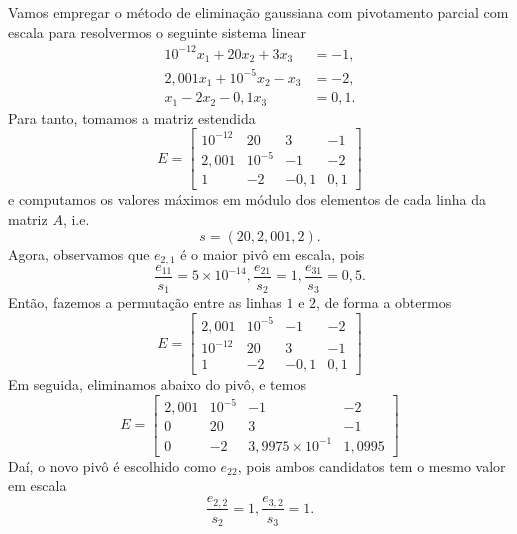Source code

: \begin{ex}\label{ex:egauss_pivo}
  Vamos empregar o método de eliminação gaussiana com pivotamento parcial com escala para resolvermos o seguinte sistema linear
  \begin{align}
    10^{-12}x_1 + 20x_2 + 3x_3 &= -1,\\
    2,001x_1 + 10^{-5}x_2 - x_3 &= -2,\\
    x_1 - 2x_2 - 0,1x_3 &= 0,1.
  \end{align}
  Para tanto, tomamos a matriz estendida
  \begin{equation}
    E =
    \begin{bmatrix}
      10^{-12} & 20 & 3 & -1\\
      2,001 & 10^{-5} & -1 & -2\\
      1 & -2 & -0,1 & 0,1
    \end{bmatrix}
  \end{equation}
  e computamos os valores máximos em módulo dos elementos de cada linha da matriz $A$, i.e.
  \begin{equation}
    s = (20, 2,001, 2).
  \end{equation}
  Agora, observamos que $e_{2,1}$ é o maior pivô em escala, pois
  \begin{equation}
    \frac{e_{11}}{s_1} = 5\times 10^{-14}, \frac{e_{21}}{s_2} = 1, \frac{e_{31}}{s_3}=0,5.
  \end{equation}
  Então, fazemos a permutação entre as linhas $1$ e $2$, de forma a obtermos
  \begin{equation}
    E =
    \begin{bmatrix}
      2,001 & 10^{-5} & -1 & -2\\
      10^{-12} & 20 & 3 & -1\\
      1 & -2 & -0,1 & 0,1
    \end{bmatrix}    
  \end{equation}
  Em seguida, eliminamos abaixo do pivô, e temos
  \begin{equation}
    E =
    \begin{bmatrix}
      2,001 & 10^{-5} & -1 & -2\\
      0 & 20 & 3 & -1\\
      0 & -2 & 3,9975\times 10^{-1} & 1,0995
    \end{bmatrix}
  \end{equation}
  Daí, o novo pivô é escolhido como $e_{22}$, pois ambos candidatos tem o mesmo valor em escala
  \begin{equation}
    \frac{e_{2,2}}{s_2} = 1, \frac{e_{3,2}}{s_3} = 1.

\end{equation}
\end{ex}

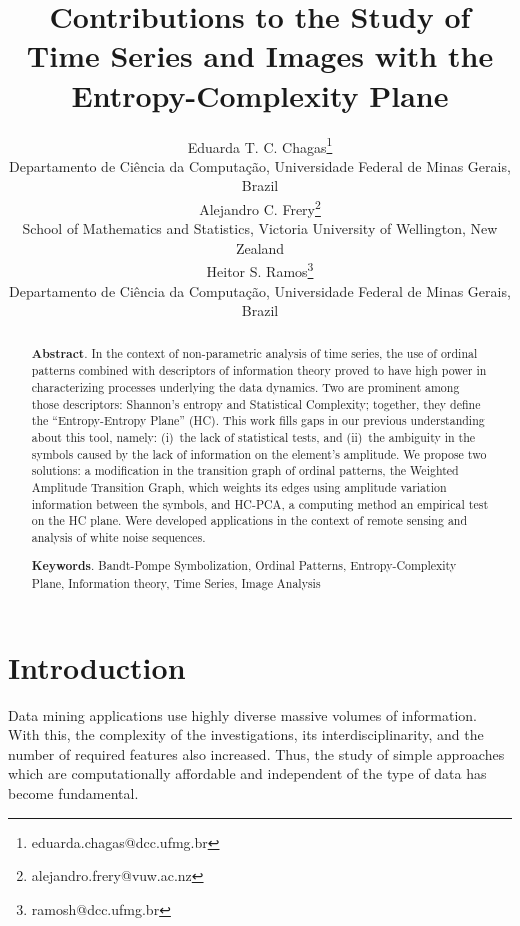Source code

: \documentclass[a4,11pt]{pssbmac}
\begin{document}
\title{Contributions to the Study of Time Series and Images with the Entropy-Complexity Plane}

\author{
	{\large Eduarda T. C. Chagas}\thanks{eduarda.chagas@dcc.ufmg.br}\\
	{\small Departamento de Ci\^encia da Computa\c c\~ao, Universidade Federal de Minas Gerais, Brazil} \\
	{\large Alejandro C. Frery}\thanks{alejandro.frery@vuw.ac.nz} \\
	{\small School of Mathematics and Statistics, Victoria University of Wellington, New Zealand} \\
	{\large Heitor S. Ramos}\thanks{ramosh@dcc.ufmg.br} \\
	{\small Departamento de Ci\^encia da Computa\c c\~ao, Universidade Federal de Minas Gerais, Brazil} \\
}

\criartitulo

\begin{abstract}
	{\bf Abstract}. In the context of non-parametric analysis of time series, the use of ordinal patterns combined with descriptors of information theory proved to have high power in characterizing processes underlying the data dynamics.
	Two are prominent among those descriptors: Shannon's entropy and Statistical Complexity; together, they define the ``Entropy-Entropy Plane'' (HC). 
	This work fills gaps in our previous understanding about this tool, namely:
	(i)~the lack of statistical tests, and 
	(ii)~the ambiguity in the symbols caused by the lack of information on the element's amplitude.
	We propose two solutions: a modification in the transition graph of ordinal patterns, the Weighted Amplitude Transition Graph, which weights its edges using amplitude variation information between the symbols, and HC-PCA, a computing method an empirical test on the HC plane.
	Were developed applications in the context of remote sensing and analysis of white noise sequences. 
	
	\noindent
	{\bf Keywords}. Bandt-Pompe Symbolization, Ordinal Patterns, Entropy-Complexity Plane, Information theory, Time Series, Image Analysis
\end{abstract}

\section{Introduction}

Data mining applications use highly diverse massive volumes of information.
With this, the complexity of the investigations, its interdisciplinarity, and the number of required features also increased.
Thus, the study of simple approaches which are computationally affordable and independent of the type of data has become fundamental.
\end{document}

- Work to be completed -
Your answer should be a precise transcript of the entries, minus the pictures.

- Answer box -
Source code

: \begin{ex}\label{ex:egauss_pivo}
  Vamos empregar o método de eliminação gaussiana com pivotamento parcial com escala para resolvermos o seguinte sistema linear
  \begin{align}
    10^{-12}x_1 + 20x_2 + 3x_3 &= -1,\\
    2,001x_1 + 10^{-5}x_2 - x_3 &= -2,\\
    x_1 - 2x_2 - 0,1x_3 &= 0,1.
  \end{align}
  Para tanto, tomamos a matriz estendida
  \begin{equation}
    E =
    \begin{bmatrix}
      10^{-12} & 20 & 3 & -1\\
      2,001 & 10^{-5} & -1 & -2\\
      1 & -2 & -0,1 & 0,1
    \end{bmatrix}
  \end{equation}
  e computamos os valores máximos em módulo dos elementos de cada linha da matriz $A$, i.e.
  \begin{equation}
    s = (20, 2,001, 2).
  \end{equation}
  Agora, observamos que $e_{2,1}$ é o maior pivô em escala, pois
  \begin{equation}
    \frac{e_{11}}{s_1} = 5\times 10^{-14}, \frac{e_{21}}{s_2} = 1, \frac{e_{31}}{s_3}=0,5.
  \end{equation}
  Então, fazemos a permutação entre as linhas $1$ e $2$, de forma a obtermos
  \begin{equation}
    E =
    \begin{bmatrix}
      2,001 & 10^{-5} & -1 & -2\\
      10^{-12} & 20 & 3 & -1\\
      1 & -2 & -0,1 & 0,1
    \end{bmatrix}    
  \end{equation}
  Em seguida, eliminamos abaixo do pivô, e temos
  \begin{equation}
    E =
    \begin{bmatrix}
      2,001 & 10^{-5} & -1 & -2\\
      0 & 20 & 3 & -1\\
      0 & -2 & 3,9975\times 10^{-1} & 1,0995
    \end{bmatrix}
  \end{equation}
  Daí, o novo pivô é escolhido como $e_{22}$, pois ambos candidatos tem o mesmo valor em escala
  \begin{equation}
    \frac{e_{2,2}}{s_2} = 1, \frac{e_{3,2}}{s_3} = 1.

\end{equation}
\end{ex}

Source code

: \documentclass[a4,11pt]{pssbmac}
\begin{document}
\title{Contributions to the Study of Time Series and Images with the Entropy-Complexity Plane}

\author{
	{\large Eduarda T. C. Chagas}\thanks{eduarda.chagas@dcc.ufmg.br}\\
	{\small Departamento de Ci\^encia da Computa\c c\~ao, Universidade Federal de Minas Gerais, Brazil} \\
	{\large Alejandro C. Frery}\thanks{alejandro.frery@vuw.ac.nz} \\
	{\small School of Mathematics and Statistics, Victoria University of Wellington, New Zealand} \\
	{\large Heitor S. Ramos}\thanks{ramosh@dcc.ufmg.br} \\
	{\small Departamento de Ci\^encia da Computa\c c\~ao, Universidade Federal de Minas Gerais, Brazil} \\
}

\criartitulo

\begin{abstract}
	{\bf Abstract}. In the context of non-parametric analysis of time series, the use of ordinal patterns combined with descriptors of information theory proved to have high power in characterizing processes underlying the data dynamics.
	Two are prominent among those descriptors: Shannon's entropy and Statistical Complexity; together, they define the ``Entropy-Entropy Plane'' (HC). 
	This work fills gaps in our previous understanding about this tool, namely:
	(i)~the lack of statistical tests, and 
	(ii)~the ambiguity in the symbols caused by the lack of information on the element's amplitude.
	We propose two solutions: a modification in the transition graph of ordinal patterns, the Weighted Amplitude Transition Graph, which weights its edges using amplitude variation information between the symbols, and HC-PCA, a computing method an empirical test on the HC plane.
	Were developed applications in the context of remote sensing and analysis of white noise sequences. 
	
	\noindent
	{\bf Keywords}. Bandt-Pompe Symbolization, Ordinal Patterns, Entropy-Complexity Plane, Information theory, Time Series, Image Analysis
\end{abstract}

\section{Introduction}

Data mining applications use highly diverse massive volumes of information.
With this, the complexity of the investigations, its interdisciplinarity, and the number of required features also increased.
Thus, the study of simple approaches which are computationally affordable and independent of the type of data has become fundamental.
\end{document}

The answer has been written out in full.